[Collected data]
━━━━━━

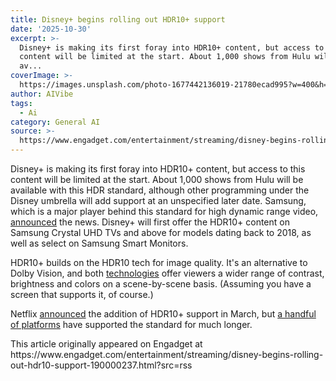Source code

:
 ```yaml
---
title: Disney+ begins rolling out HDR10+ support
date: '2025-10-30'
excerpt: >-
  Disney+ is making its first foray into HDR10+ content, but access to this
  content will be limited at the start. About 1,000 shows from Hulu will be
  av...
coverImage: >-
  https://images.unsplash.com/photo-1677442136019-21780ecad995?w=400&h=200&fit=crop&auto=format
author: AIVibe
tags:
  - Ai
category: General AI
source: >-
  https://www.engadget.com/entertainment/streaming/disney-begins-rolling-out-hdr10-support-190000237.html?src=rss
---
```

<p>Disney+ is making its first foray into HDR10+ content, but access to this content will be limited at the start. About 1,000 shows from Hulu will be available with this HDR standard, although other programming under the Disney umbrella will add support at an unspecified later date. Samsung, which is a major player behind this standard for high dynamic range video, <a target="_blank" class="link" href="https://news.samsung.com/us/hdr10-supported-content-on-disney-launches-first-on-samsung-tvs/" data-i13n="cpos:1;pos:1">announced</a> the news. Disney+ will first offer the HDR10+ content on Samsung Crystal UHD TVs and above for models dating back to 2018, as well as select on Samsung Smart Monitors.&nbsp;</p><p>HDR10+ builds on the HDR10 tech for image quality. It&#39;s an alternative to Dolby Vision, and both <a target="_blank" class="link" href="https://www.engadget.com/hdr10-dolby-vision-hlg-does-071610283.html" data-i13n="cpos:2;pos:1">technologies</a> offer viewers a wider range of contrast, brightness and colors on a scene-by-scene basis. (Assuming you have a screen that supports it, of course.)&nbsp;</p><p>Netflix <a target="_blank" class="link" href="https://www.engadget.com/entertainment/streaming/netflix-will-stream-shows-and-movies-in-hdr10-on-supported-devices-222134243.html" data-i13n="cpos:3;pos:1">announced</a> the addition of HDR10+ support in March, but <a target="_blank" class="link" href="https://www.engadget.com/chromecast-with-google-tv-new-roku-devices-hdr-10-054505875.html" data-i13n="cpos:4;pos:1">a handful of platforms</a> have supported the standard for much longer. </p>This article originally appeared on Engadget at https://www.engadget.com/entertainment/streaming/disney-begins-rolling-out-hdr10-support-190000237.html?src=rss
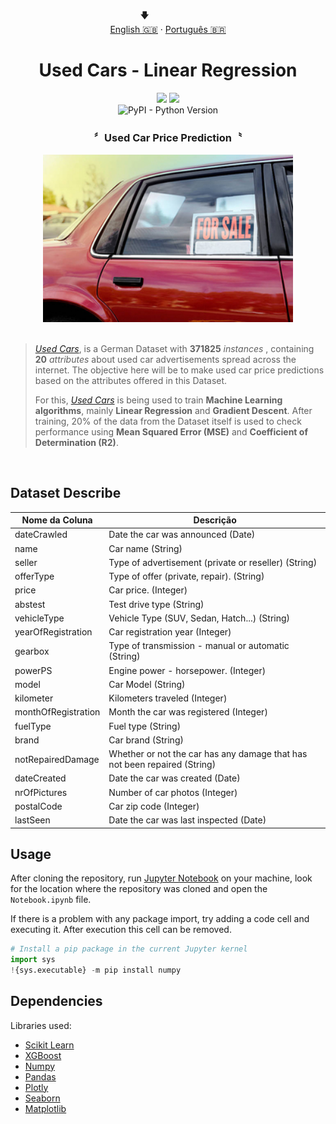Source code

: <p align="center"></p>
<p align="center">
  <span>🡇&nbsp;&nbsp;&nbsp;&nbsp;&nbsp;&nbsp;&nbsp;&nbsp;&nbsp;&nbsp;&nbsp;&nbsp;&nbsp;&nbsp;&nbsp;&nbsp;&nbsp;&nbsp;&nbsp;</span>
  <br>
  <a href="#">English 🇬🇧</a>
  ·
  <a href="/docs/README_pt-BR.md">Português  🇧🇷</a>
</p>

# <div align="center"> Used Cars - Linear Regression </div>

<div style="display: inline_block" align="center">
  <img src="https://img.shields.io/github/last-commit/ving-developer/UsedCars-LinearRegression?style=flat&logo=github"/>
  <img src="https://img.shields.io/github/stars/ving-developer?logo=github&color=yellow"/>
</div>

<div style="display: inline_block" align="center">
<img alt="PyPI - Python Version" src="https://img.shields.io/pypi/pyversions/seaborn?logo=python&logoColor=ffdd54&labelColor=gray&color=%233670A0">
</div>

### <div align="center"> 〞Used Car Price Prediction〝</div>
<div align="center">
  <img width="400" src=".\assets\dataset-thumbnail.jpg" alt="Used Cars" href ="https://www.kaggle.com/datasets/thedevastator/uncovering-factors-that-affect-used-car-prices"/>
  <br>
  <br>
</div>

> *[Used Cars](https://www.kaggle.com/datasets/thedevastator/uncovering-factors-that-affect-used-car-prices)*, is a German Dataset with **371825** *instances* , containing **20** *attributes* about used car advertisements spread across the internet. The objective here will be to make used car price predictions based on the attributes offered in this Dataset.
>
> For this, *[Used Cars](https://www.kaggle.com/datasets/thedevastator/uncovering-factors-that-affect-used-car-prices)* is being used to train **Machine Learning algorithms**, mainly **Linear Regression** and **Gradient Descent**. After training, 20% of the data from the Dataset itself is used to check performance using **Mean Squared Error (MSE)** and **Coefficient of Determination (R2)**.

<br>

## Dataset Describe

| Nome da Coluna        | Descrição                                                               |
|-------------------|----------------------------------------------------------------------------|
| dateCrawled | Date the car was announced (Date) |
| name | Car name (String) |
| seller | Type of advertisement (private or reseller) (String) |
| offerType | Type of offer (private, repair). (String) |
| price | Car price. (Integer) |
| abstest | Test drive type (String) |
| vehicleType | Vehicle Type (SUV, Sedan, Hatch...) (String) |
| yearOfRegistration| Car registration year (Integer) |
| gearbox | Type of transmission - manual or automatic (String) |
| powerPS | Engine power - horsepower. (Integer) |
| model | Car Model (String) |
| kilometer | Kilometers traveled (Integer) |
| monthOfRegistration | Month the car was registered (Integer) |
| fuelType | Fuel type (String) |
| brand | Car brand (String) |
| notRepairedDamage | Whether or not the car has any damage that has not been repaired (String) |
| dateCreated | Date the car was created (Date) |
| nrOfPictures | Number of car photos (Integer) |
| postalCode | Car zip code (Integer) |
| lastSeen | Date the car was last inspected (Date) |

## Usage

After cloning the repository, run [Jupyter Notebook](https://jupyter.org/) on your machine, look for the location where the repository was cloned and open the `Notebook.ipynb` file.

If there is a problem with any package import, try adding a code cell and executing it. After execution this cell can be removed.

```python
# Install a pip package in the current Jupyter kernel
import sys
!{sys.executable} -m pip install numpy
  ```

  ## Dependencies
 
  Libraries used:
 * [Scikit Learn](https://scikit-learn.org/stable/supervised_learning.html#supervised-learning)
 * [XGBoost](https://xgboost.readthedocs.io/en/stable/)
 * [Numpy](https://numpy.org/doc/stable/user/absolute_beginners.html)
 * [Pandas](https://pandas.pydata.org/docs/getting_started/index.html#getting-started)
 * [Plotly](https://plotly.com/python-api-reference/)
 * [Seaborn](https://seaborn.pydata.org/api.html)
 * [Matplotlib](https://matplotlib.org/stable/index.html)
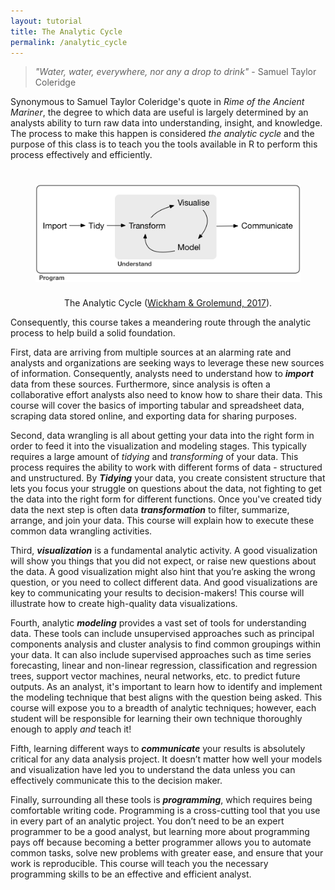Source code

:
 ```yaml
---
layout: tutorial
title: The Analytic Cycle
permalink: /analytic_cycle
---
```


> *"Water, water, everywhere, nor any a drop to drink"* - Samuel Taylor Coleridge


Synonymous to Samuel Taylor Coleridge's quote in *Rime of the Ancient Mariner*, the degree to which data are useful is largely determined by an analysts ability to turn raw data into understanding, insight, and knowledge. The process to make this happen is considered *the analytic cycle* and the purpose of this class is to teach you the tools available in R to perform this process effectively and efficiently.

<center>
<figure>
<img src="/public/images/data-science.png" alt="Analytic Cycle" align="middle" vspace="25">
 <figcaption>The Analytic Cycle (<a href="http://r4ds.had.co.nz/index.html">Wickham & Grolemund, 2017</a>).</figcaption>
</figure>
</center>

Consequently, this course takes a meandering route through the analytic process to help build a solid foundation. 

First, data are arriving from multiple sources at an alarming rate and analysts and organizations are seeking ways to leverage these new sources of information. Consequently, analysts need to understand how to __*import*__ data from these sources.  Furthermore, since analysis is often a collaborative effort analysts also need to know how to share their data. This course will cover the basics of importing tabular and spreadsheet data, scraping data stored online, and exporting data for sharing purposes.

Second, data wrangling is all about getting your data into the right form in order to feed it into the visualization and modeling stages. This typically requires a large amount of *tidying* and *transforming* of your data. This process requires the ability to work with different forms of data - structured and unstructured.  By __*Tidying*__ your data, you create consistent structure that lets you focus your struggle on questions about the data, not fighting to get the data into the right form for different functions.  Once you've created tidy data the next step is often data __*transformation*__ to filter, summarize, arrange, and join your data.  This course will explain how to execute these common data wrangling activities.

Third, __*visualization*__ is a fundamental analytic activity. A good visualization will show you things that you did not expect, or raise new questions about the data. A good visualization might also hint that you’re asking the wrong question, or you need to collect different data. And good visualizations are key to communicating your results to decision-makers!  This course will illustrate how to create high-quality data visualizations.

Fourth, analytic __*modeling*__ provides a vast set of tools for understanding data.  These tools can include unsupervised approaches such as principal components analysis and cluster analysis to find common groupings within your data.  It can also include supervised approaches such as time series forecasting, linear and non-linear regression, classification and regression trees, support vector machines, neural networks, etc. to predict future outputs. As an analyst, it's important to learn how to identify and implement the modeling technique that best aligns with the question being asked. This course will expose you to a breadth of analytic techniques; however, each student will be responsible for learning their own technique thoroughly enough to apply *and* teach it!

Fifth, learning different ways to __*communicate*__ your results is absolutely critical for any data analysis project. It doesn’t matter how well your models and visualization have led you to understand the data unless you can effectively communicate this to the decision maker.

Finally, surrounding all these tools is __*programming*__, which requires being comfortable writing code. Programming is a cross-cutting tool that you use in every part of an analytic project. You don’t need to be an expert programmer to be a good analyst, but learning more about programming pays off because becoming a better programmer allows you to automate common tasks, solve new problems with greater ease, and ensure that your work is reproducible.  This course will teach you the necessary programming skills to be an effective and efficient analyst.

━━━━━━

Count lines above with the word "String". Give the number only.

10